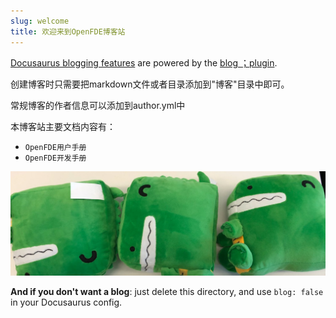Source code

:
 ```yaml
---
slug: welcome
title: 欢迎来到OpenFDE博客站
---
```


[Docusaurus blogging features](https://docusaurus.io/docs/blog) are powered by the [blog ；plugin](https://docusaurus.io/docs/api/plugins/@docusaurus/plugin-content-blog).

创建博客时只需要把markdown文件或者目录添加到"博客"目录中即可。

常规博客的作者信息可以添加到author.yml中

本博客站主要文档内容有：
- `OpenFDE用户手册`
- `OpenFDE开发手册`


![Docusaurus Plushie](./docusaurus-plushie-banner.jpeg)


**And if you don't want a blog**: just delete this directory, and use `blog: false` in your Docusaurus config.
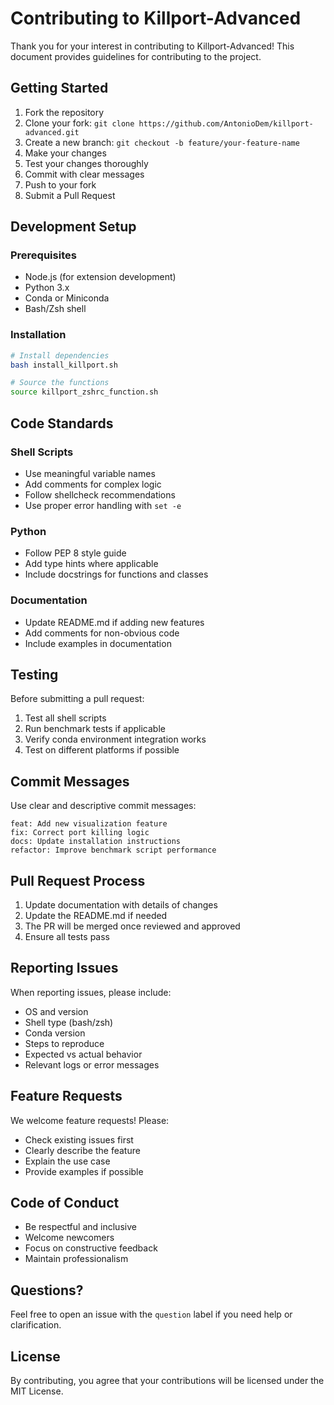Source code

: # Contributing to Killport-Advanced

Thank you for your interest in contributing to Killport-Advanced! This document provides guidelines for contributing to the project.

## Getting Started

1. Fork the repository
2. Clone your fork: `git clone https://github.com/AntonioDem/killport-advanced.git`
3. Create a new branch: `git checkout -b feature/your-feature-name`
4. Make your changes
5. Test your changes thoroughly
6. Commit with clear messages
7. Push to your fork
8. Submit a Pull Request

## Development Setup

### Prerequisites
- Node.js (for extension development)
- Python 3.x
- Conda or Miniconda
- Bash/Zsh shell

### Installation
```bash
# Install dependencies
bash install_killport.sh

# Source the functions
source killport_zshrc_function.sh
```

## Code Standards

### Shell Scripts
- Use meaningful variable names
- Add comments for complex logic
- Follow shellcheck recommendations
- Use proper error handling with `set -e`

### Python
- Follow PEP 8 style guide
- Add type hints where applicable
- Include docstrings for functions and classes

### Documentation
- Update README.md if adding new features
- Add comments for non-obvious code
- Include examples in documentation

## Testing

Before submitting a pull request:
1. Test all shell scripts
2. Run benchmark tests if applicable
3. Verify conda environment integration works
4. Test on different platforms if possible

## Commit Messages

Use clear and descriptive commit messages:
```
feat: Add new visualization feature
fix: Correct port killing logic
docs: Update installation instructions
refactor: Improve benchmark script performance
```

## Pull Request Process

1. Update documentation with details of changes
2. Update the README.md if needed
3. The PR will be merged once reviewed and approved
4. Ensure all tests pass

## Reporting Issues

When reporting issues, please include:
- OS and version
- Shell type (bash/zsh)
- Conda version
- Steps to reproduce
- Expected vs actual behavior
- Relevant logs or error messages

## Feature Requests

We welcome feature requests! Please:
- Check existing issues first
- Clearly describe the feature
- Explain the use case
- Provide examples if possible

## Code of Conduct

- Be respectful and inclusive
- Welcome newcomers
- Focus on constructive feedback
- Maintain professionalism

## Questions?

Feel free to open an issue with the `question` label if you need help or clarification.

## License

By contributing, you agree that your contributions will be licensed under the MIT License.

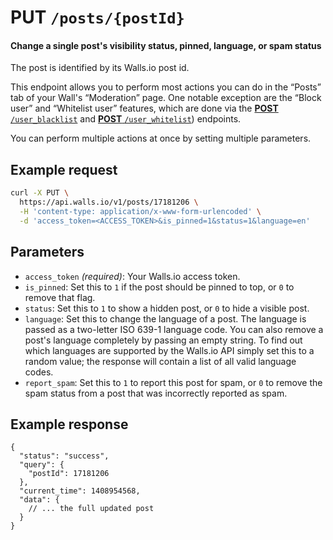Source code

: # PUT `/posts/{postId}`

#### Change a single post's visibility status, pinned, language, or spam status

The post is identified by its Walls.io post id.

This endpoint allows you to perform most actions you can do in the “Posts” tab of your Wall's “Moderation” page. 
One notable exception are the “Block user” and “Whitelist user” features, which are done via the [**POST** `/user_blacklist`][POST /user_blacklist] and [**POST** `/user_whitelist`][POST /user_whitelist]) endpoints.

You can perform multiple actions at once by setting multiple parameters.

## Example request
```bash
curl -X PUT \
  https://api.walls.io/v1/posts/17181206 \
  -H 'content-type: application/x-www-form-urlencoded' \
  -d 'access_token=<ACCESS_TOKEN>&is_pinned=1&status=1&language=en'
```

## Parameters
- `access_token` *(required)*: Your Walls.io access token.
- `is_pinned`: Set this to `1` if the post should be pinned to top, or `0` to remove that flag.
- `status`: Set this to `1` to show a hidden post, or `0` to hide a visible post.
- `language`: Set this to change the language of a post. The language is passed as a two-letter ISO 639-1 language code. You can also remove a post's language completely by passing an empty string. To find out which languages are supported by the Walls.io API simply set this to a random value; the response will contain a list of all valid language codes.
- `report_spam`: Set this to `1` to report this post for spam, or `0` to remove the spam status from a post that was incorrectly reported as spam.


## Example response

```JsonC
{
  "status": "success",
  "query": {
    "postId": 17181206
  },
  "current_time": 1408954568,
  "data": {
    // ... the full updated post
  }
}
```

[POST /user_blacklist]: POST_user_blacklist.md "Blacklist a user"
[POST /user_whitelist]: POST_user_whitelist.md "Whitelist a user"
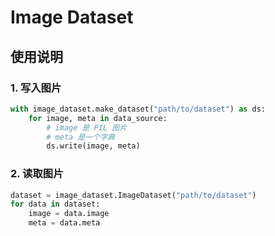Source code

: # Image Dataset

## 使用说明

### 1. 写入图片

```python
with image_dataset.make_dataset("path/to/dataset") as ds:
    for image, meta in data_source:
        # image 是 PIL 图片
        # meta 是一个字典
        ds.write(image, meta)
```

### 2. 读取图片

```python
dataset = image_dataset.ImageDataset("path/to/dataset")
for data in dataset:
    image = data.image
    meta = data.meta
```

====

# The problem
Quote the lines above exactly, starting with the one that has "- Clearly describe the feature" and ending with the one that has "The post is"; drop the pictures and include nothing else.

# Solution for this problem
- Clearly describe the feature
- Explain the use case
- Provide examples if possible

## Code of Conduct

- Be respectful and inclusive
- Welcome newcomers
- Focus on constructive feedback
- Maintain professionalism

## Questions?

Feel free to open an issue with the `question` label if you need help or clarification.

## License

By contributing, you agree that your contributions will be licensed under the MIT License.

Source code

: # PUT `/posts/{postId}`

#### Change a single post's visibility status, pinned, language, or spam status

The post is identified by its Walls.io post id.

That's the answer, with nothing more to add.